:: Material supplied ::

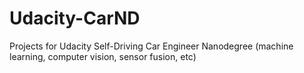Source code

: # Udacity-CarND
Projects for Udacity Self-Driving Car Engineer Nanodegree (machine learning, computer vision, sensor fusion, etc)
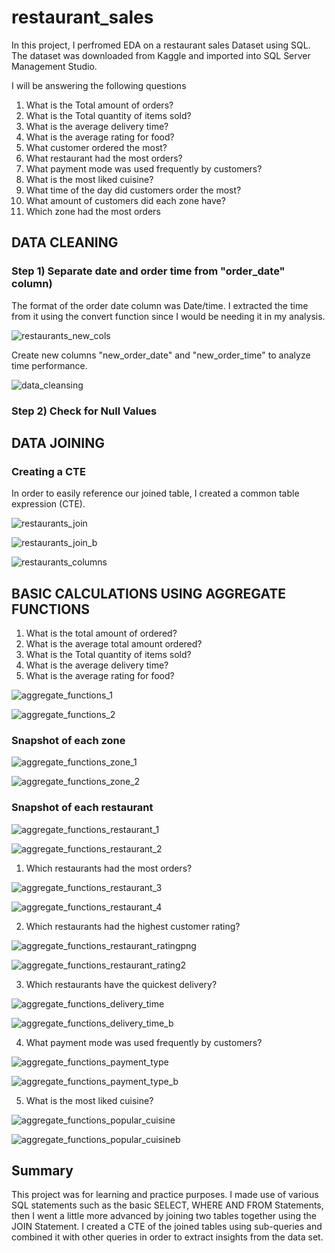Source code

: # restaurant_sales

In this project, I perfromed EDA on a restaurant sales Dataset using SQL. The dataset was downloaded from Kaggle and imported into SQL Server Management Studio.

I will be answering the following questions

1. What is the Total amount of orders?
2. What is the Total quantity of items sold?
3. What is the average delivery time?
4. What is the average rating for food?
5. What customer ordered the most?
6. What restaurant had the most orders?
7. What payment mode was used frequently by customers?
8. What is the most liked cuisine?
9. What time of the day did customers order the most?
10. What amount of customers did each zone have?
11. Which zone had the most orders

## DATA CLEANING

### Step 1) Separate date and order time from "order_date" column)

The format of the order date column was Date/time. I extracted the time from it using the convert function since I would be needing it in my analysis.

![restaurants_new_cols](https://user-images.githubusercontent.com/36451701/183313473-88ca8d87-0223-4308-9e54-527a80d8e13b.png)

Create new columns "new_order_date" and "new_order_time" to analyze time performance. 

![data_cleansing](https://user-images.githubusercontent.com/36451701/188020268-bd6d94d4-3022-48ca-b089-1417c75fd1e4.png)


### Step 2) Check for Null Values

## DATA JOINING

### Creating a CTE
In order to easily reference our joined table, I created a common table expression (CTE).

![restaurants_join](https://user-images.githubusercontent.com/36451701/183313091-8ab6338a-9e41-41e8-adaa-0e260c3b90ea.png)

![restaurants_join_b](https://user-images.githubusercontent.com/36451701/183313095-27f35de2-999a-4d97-ab95-d22d66f0e15c.png)

![restaurants_columns](https://user-images.githubusercontent.com/36451701/182049003-12629cad-14a5-4243-b493-e16fd4f20a81.png)


## BASIC CALCULATIONS USING AGGREGATE FUNCTIONS

1. What is the total amount of ordered?
2. What is the average total amount ordered?
3. What is the Total quantity of items sold?
4. What is the average delivery time?
5. What is the average rating for food?

![aggregate_functions_1](https://user-images.githubusercontent.com/36451701/183312672-2e0e3330-baf2-4b1e-86db-4f82a4be8823.png)

![aggregate_functions_2](https://user-images.githubusercontent.com/36451701/183312675-6f47a1c4-c8f0-4c85-b20b-d3add2a89a56.png)


### Snapshot of each zone

![aggregate_functions_zone_1](https://user-images.githubusercontent.com/36451701/182048654-b17569de-1841-447b-a985-051bd578e26b.png)

![aggregate_functions_zone_2](https://user-images.githubusercontent.com/36451701/182048678-7ab3170a-da69-424f-ac39-29cc30d5c542.png)

### Snapshot of each restaurant

![aggregate_functions_restaurant_1](https://user-images.githubusercontent.com/36451701/182049370-0407ecd8-9cd8-4a5b-9165-b66fff49ad4a.png)

![aggregate_functions_restaurant_2](https://user-images.githubusercontent.com/36451701/182049392-355447cd-87a5-4b85-8905-ca27b5f28f10.png)

1. Which restaurants had the most orders?

![aggregate_functions_restaurant_3](https://user-images.githubusercontent.com/36451701/182049478-0a3cbd51-afa8-425c-a453-b4dd8fe5a5f6.png)

![aggregate_functions_restaurant_4](https://user-images.githubusercontent.com/36451701/182049506-2c623be0-77d2-4f18-bcab-84f1bb2cf1b5.png)

2. Which restaurants had the highest customer rating?

![aggregate_functions_restaurant_ratingpng](https://user-images.githubusercontent.com/36451701/182049763-74b5dc4e-53b5-4312-be11-a20d446a8436.png)

![aggregate_functions_restaurant_rating2](https://user-images.githubusercontent.com/36451701/182049803-b0008e47-b70f-4179-bfdb-793a34a54704.png)

3. Which restaurants have the quickest delivery?

![aggregate_functions_delivery_time](https://user-images.githubusercontent.com/36451701/183312143-0e998d4d-1185-485c-a3bf-94f751f1fcb2.png)

![aggregate_functions_delivery_time_b](https://user-images.githubusercontent.com/36451701/183312185-30af36b9-7bf1-4d25-9618-798c89232da1.png)

4. What payment mode was used frequently by customers?

![aggregate_functions_payment_type](https://user-images.githubusercontent.com/36451701/183312551-1c6a6559-4471-4837-9428-e0d66847f633.png)

![aggregate_functions_payment_type_b](https://user-images.githubusercontent.com/36451701/183312552-e527fc3e-6a62-45da-9d97-a79f5877b74d.png)

5. What is the most liked cuisine?

![aggregate_functions_popular_cuisine](https://user-images.githubusercontent.com/36451701/183312935-6bc7cb6e-cd39-4450-9b00-8c5e0ef7806d.png)

![aggregate_functions_popular_cuisineb](https://user-images.githubusercontent.com/36451701/183312945-81d902eb-5591-4810-8d30-61f648fc9ceb.png)

## Summary

This project was for learning and practice purposes. I made use of various SQL statements such as the basic SELECT, WHERE AND FROM Statements, then I went a little more advanced by joining two tables together using the JOIN Statement. I created a CTE of the joined tables using sub-queries and combined it with other queries in order to extract insights from the data set.
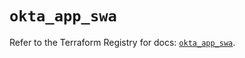 # `okta_app_swa`

Refer to the Terraform Registry for docs: [`okta_app_swa`](https://registry.terraform.io/providers/okta/okta/4.14.0/docs/resources/app_swa).
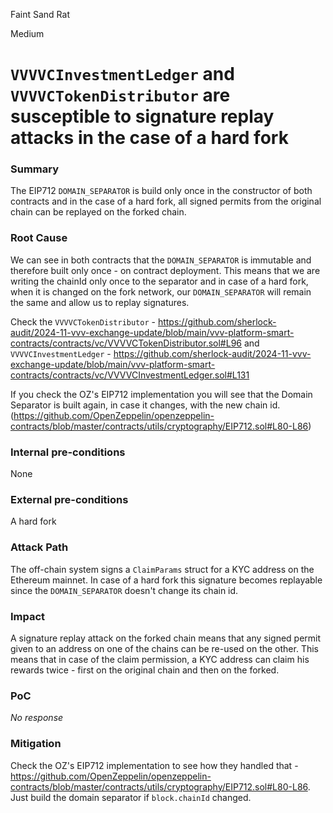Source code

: Faint Sand Rat

Medium

# `VVVVCInvestmentLedger` and `VVVVCTokenDistributor` are susceptible to signature replay attacks in the case of a hard fork

### Summary

The EIP712 `DOMAIN_SEPARATOR` is build only once in the constructor of both contracts and in the case of a hard fork, all signed permits from the original chain can be replayed on the forked chain.

### Root Cause

We can see in both contracts that the `DOMAIN_SEPARATOR` is immutable and therefore built only once - on contract deployment. This means that we are writing the chainId only once to the separator and in case of a hard fork, when it is changed on the fork network, our `DOMAIN_SEPARATOR` will remain the same and allow us to replay signatures.

Check the `VVVVCTokenDistributor` - https://github.com/sherlock-audit/2024-11-vvv-exchange-update/blob/main/vvv-platform-smart-contracts/contracts/vc/VVVVCTokenDistributor.sol#L96
and `VVVVCInvestmentLedger` - https://github.com/sherlock-audit/2024-11-vvv-exchange-update/blob/main/vvv-platform-smart-contracts/contracts/vc/VVVVCInvestmentLedger.sol#L131

If you check the OZ's EIP712 implementation you will see that the Domain Separator is built again, in case it changes, with the new chain id. (https://github.com/OpenZeppelin/openzeppelin-contracts/blob/master/contracts/utils/cryptography/EIP712.sol#L80-L86)

### Internal pre-conditions

None

### External pre-conditions

A hard fork

### Attack Path

The off-chain system signs a `ClaimParams` struct for a KYC address on the Ethereum mainnet. In case of a hard fork this signature becomes replayable since the `DOMAIN_SEPARATOR` doesn't change its chain id.

### Impact

A signature replay attack on the forked chain means that any signed permit given to an address on one of the chains can be re-used on the other. This means that in case of the claim permission, a KYC address can claim his rewards twice - first on the original chain and then on the forked.

### PoC

_No response_

### Mitigation

Check the OZ's EIP712 implementation to see how they handled that - https://github.com/OpenZeppelin/openzeppelin-contracts/blob/master/contracts/utils/cryptography/EIP712.sol#L80-L86.
Just build the domain separator if `block.chainId` changed.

:::

*Goal of the exercise*:
Extract each line from the entries above that contains the string "then".

*Answer space*:
This project was for learning and practice purposes. I made use of various SQL statements such as the basic SELECT, WHERE AND FROM Statements, then I went a little more advanced by joining two tables together using the JOIN Statement. I created a CTE of the joined tables using sub-queries and combined it with other queries in order to extract insights from the data set.
A signature replay attack on the forked chain means that any signed permit given to an address on one of the chains can be re-used on the other. This means that in case of the claim permission, a KYC address can claim his rewards twice - first on the original chain and then on the forked.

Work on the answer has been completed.